### Work task
Every record, from the first to the last, is to be printed again exactly.

(Source records)
+---+

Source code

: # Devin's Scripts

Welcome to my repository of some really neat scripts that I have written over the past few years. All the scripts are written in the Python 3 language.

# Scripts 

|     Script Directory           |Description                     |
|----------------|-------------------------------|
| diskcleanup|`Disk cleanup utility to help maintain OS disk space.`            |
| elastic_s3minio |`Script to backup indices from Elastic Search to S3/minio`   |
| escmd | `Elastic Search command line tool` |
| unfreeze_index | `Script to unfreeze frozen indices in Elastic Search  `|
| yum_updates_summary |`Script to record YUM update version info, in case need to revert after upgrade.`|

+---+

### Solution
Source code

: # Devin's Scripts

Welcome to my repository of some really neat scripts that I have written over the past few years. All the scripts are written in the Python 3 language.

# Scripts 

|     Script Directory           |Description                     |
|----------------|-------------------------------|
| diskcleanup|`Disk cleanup utility to help maintain OS disk space.`            |
| elastic_s3minio |`Script to backup indices from Elastic Search to S3/minio`   |
| escmd | `Elastic Search command line tool` |
| unfreeze_index | `Script to unfreeze frozen indices in Elastic Search  `|
| yum_updates_summary |`Script to record YUM update version info, in case need to revert after upgrade.`|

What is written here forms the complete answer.